Brain Hemodynamic Effects of Doxapram in Preterm InfantsDani C. · Bertini G. · Pezzati M. · Pratesi S. · Filippi L. · Tronchin M. · Rubaltelli F.F.
Department of Surgical and Medical Critical Care, Section of Neonatology, Careggi University Hospital of Florence, Florence, Italy Biol Neonate 2006;89:69–74 (DOI:10.1159/000088287)

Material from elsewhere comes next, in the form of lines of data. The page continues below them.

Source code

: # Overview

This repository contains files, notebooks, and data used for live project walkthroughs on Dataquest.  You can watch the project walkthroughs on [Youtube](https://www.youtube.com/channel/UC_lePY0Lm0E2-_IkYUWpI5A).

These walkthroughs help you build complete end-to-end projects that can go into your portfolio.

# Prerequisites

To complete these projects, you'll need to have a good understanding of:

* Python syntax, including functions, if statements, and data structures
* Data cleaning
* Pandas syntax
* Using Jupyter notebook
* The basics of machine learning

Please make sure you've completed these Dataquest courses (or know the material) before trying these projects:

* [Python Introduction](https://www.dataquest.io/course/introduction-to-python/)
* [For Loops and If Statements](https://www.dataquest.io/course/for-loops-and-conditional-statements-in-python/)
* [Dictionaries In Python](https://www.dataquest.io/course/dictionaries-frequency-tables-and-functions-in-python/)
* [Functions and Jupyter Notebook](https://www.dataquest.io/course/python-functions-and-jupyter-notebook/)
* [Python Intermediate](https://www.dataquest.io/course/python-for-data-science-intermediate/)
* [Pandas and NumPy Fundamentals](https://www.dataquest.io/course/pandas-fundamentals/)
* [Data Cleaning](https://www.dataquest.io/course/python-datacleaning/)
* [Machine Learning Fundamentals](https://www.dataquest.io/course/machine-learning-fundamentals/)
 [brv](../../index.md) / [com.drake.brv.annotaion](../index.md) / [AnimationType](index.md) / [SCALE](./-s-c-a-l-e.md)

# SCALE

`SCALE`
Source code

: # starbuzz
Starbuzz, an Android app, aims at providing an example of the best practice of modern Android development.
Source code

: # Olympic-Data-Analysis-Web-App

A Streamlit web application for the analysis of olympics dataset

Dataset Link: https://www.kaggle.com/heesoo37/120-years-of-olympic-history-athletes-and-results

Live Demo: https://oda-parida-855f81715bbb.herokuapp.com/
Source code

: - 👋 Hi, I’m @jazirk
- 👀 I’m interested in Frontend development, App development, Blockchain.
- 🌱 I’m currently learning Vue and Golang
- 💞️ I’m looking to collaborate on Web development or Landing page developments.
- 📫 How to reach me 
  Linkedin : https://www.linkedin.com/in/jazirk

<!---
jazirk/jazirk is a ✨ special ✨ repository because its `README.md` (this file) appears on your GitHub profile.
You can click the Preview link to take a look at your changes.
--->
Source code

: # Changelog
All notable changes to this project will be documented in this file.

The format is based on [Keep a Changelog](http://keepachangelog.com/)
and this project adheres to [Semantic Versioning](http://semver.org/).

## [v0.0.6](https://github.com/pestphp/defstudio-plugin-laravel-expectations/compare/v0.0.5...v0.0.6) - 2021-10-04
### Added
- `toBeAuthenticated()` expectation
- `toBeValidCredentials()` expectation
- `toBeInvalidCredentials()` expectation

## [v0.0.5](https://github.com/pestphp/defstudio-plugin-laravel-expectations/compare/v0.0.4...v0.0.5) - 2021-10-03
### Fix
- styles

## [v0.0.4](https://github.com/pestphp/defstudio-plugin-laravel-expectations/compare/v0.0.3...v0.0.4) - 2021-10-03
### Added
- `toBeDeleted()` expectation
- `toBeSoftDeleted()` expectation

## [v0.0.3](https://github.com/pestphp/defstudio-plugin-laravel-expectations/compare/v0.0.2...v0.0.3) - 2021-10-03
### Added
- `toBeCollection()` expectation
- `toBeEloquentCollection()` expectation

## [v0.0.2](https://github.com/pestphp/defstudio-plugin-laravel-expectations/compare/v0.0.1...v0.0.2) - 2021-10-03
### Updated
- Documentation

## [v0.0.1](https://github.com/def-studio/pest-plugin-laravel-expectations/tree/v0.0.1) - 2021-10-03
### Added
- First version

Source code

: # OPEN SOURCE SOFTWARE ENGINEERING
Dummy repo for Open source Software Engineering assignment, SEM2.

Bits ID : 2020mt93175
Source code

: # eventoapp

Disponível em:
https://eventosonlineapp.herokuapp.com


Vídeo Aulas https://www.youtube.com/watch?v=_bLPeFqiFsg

Background: Doxapram is a respiratory stimulant widely used for the treatment of idiopathic apnea of prematurity, although it has been demonstrated that it can induce a transient decrease of cerebral blood flow and that isolated mental delay in infants weighing <1,250 g is associated with the total dosage and duration of doxapram therapy. Objectives: To evaluate the effects of doxapram on cerebral hemodynamics in preterm infants using cerebral Doppler ultrasonography and near-infrared spectroscopy. Methods: Preterm infants who required treatment with doxapram for apnea of prematurity unresponsive to caffeine were treated with doxapram at an hourly dose of 0.5 mg·kg–1·h–1, followed by 1.5 and 2.5 mg·kg–1·h–1. Results: 20 preterm infants were studied. Doxapram induced a significant decrease of oxygenated hemoglobin (O2Hb) and cerebral intravascular oxygenation (HbD = O2Hb – HHb) and an increase of HHb and CtOx concentrations, while cerebral blood volume and cerebral blood flow velocity did not change. Conclusions: Doxapram infusion induces the increase of cerebral oxygen consumption and requirement and the contemporary decrease of oxygen delivery probably mediated by a decrease of cerebral blood flow. Caution must be recommended in prescribing this drug for apnea of prematurity.